OSDev.org

Posted: **Sat Dec 10, 2011 3:55 am**

gerryg400 wrote:BTW2, the reason Rdos could simply search and replace the cli instructions with spinlocks in his OS was because his OS was (probably) already re-entrant and supported multiple interrupts etc. already. Thus it needed fewer changes to be SMP supporting. Is that correct Rdos ?

Yes, RDOS was designed for multitasking in the kernel from the beginning, and already had server-threads supporting various hardware devices. Another design philosophy that helped was to keep ISRs at minimum, and delegating as much of the work as possible to server-threads. That's why SMP mostly affected the synchronization between ISRs and the server-thread. There also was a suitable synchronization interface with critical sections and signals that was used throught the kernel and it's device-drivers that could be ported to SMP with no change in the visible interface. The hardest issue actually was self-modifying code (syscalls), and providing page-fault handlers for applications that could handle SMP.

Posted: **Sat Dec 10, 2011 4:05 am**

Brendan wrote:The remaining 80% is replacing code that works on multi-CPU but has "exponential suckage" (poor scalability). This means researching lockless algorithms for IPC, splitting "one lock for physical memory management" into "thousands of locks", finding ways to minimise the work done in critical sections, finding ways to minimise IPIs (for TLB shootdown, etc), figuring out how to avoid a "global tick" while keeping each CPU's time in sync, finding things that idle CPUs can do to improve performance in future (when the system is under load), CPU load balancing (and a whole pile of IO prioritisation if you don't have it already), cache management (reducing false sharing), etc.

Yes, but for a gradual move, these issues are not critical, but can be implemented as needed. What is critical (and pretty hard) is to switch the OS to multicore and actually make it work without crashing too much. Until you have passed that threshold, your OS would be unstable on SMP. Even if you delete your kernel, and start from scratch, you will have a state where your OS is either unusable or unstable. The current state of RDOS is that it is stable on single core, but slightly unstable on multicore. That is no problem since the commercial application running on RDOS is running on a single core PC. I decided to provide different locking schemes on single core vs multicore, so at boot time the scheduler would select the correct one. After all, the more complex locking of multicore should not slow-down single core machines. On single core, the locking is essentially cli/sti.
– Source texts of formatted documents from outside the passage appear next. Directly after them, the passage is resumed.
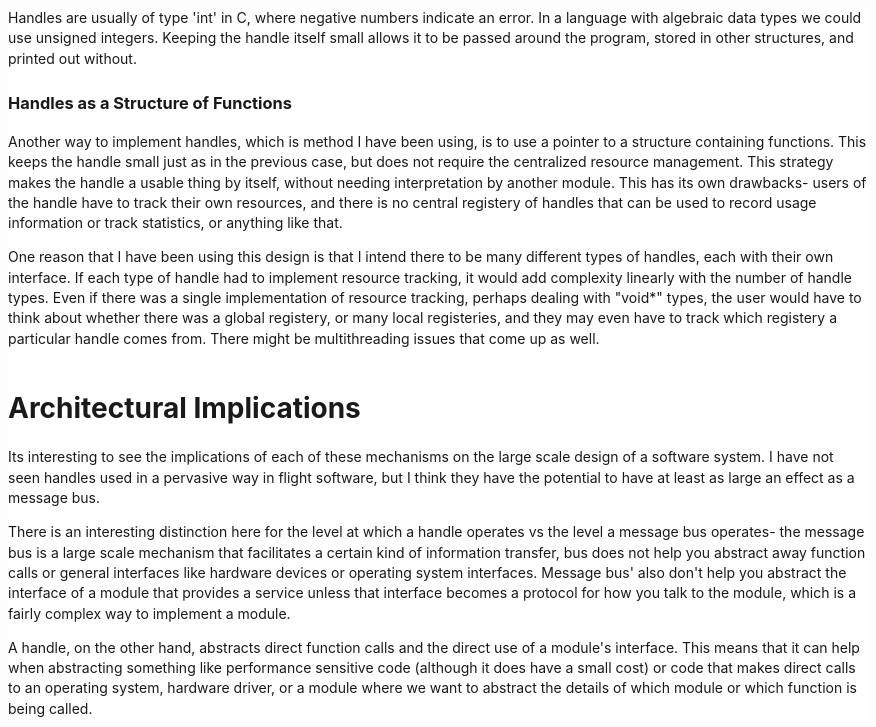 
Handles are usually of type 'int' in C, where negative numbers indicate an error. In a language with algebraic data types we could use
unsigned integers. Keeping the handle itself small allows it to be passed around the program, stored in other structures, and printed out
without.



### Handles as a Structure of Functions
Another way to implement handles, which is method I have been using, is to use a pointer to a structure containing functions. This keeps the
handle small just as in the previous case, but does not require the centralized resource management. This strategy makes the handle a
usable thing by itself, without needing interpretation by another module. This has its own drawbacks- users of the
handle have to track their own resources, and there is no central registery of handles that can be used to record usage information or
track statistics, or anything like that.


One reason that I have been using this design is that I intend there to be many different types of handles, each with their own interface.
If each type of handle had to implement resource tracking, it would add complexity linearly with the number of handle types. Even if there
was a single implementation of resource tracking, perhaps dealing with "void\*" types, the user would have to think about whether there was
a global registery, or many local registeries, and they may even have to track which registery a particular handle comes from. There might be
multithreading issues that come up as well.

# Architectural Implications
Its interesting to see the implications of each of these mechanisms on the large scale design of a software system. I have not seen handles
used in a pervasive way in flight software, but I think they have the potential to have at least as large an effect as a message bus. 


There is an interesting distinction here for the level at which a handle operates vs the level a message bus operates- the message bus is a large
scale mechanism that facilitates a certain kind of information transfer, bus does not help you abstract away function calls or general interfaces
like hardware devices or operating system interfaces. Message bus' also don't help you abstract the interface of a module that provides a service
unless that interface becomes a protocol for how you talk to the module, which is a fairly complex way to implement a module.


A handle, on the other hand, abstracts direct function calls and the direct use of a module's interface. This means that it can help when abstracting
something like performance sensitive code (although it does have a small cost) or code that makes direct calls to an operating system, hardware driver,
or a module where we want to abstract the details of which module or which function is being called.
Posted: **Sat Dec 10, 2011 4:23 am**

Hi,

rdos wrote:Yes, but for a gradual move, these issues are not critical, but can be implemented as needed. What is critical (and pretty hard) is to switch the OS to multicore and actually make it work without crashing too much. Until you have passed that threshold, your OS would be unstable on SMP. Even if you delete your kernel, and start from scratch, you will have a state where your OS is either unusable or unstable. The current state of RDOS is that it is stable on single core, but slightly unstable on multicore.

I've been trying to find something in an article I saw somewhere... and I've found it.

The paper is called "How to NOT write kernel driver" (and is written by one of Red Hat's kernel hackers, Arjan van de Ven). The specific piece I was thinking of is at the start of Chapter 4 (SMP):

Despite popular belief, SMP safety is not something you “weld” into your code as a hindsight. SMP
safety is something you need to take into account right from the start. Makeing a (largish) piece of
code SMP safe in hindsight leads to all kinds of lock ordering nightmares, makes you wish there were re-
cursive locks and generally results in a suboptimal solution. While I could give numerous drivers as
examples of how to not do it, the main kernel with the Big Kernel Lock (BKL) is the best example of
this. The BKL was put in to make the kernel work on SMP, in hindsight, and well, it still results in
nightmares with dozens and dozens of races. It is taking 5 years so far to ﬁx all the core subsystems
to have proper locking of their own.

Cheers,

Brendan

Posted: **Sat Dec 10, 2011 6:32 am**

If you are starting to write new code, I agree that should consider things like that from the beginning. However, the situation looks different when you already have a big pile of code and your options are using a BKL style approach or rewriting everything from scratch. I think there's a reason Linux did the BKL thing. Going through that kind of pain certainly sucks, but the cost and pain of rewriting everything from scratch would have been much higher. If you have existing code, in most cases you want an incremental approach.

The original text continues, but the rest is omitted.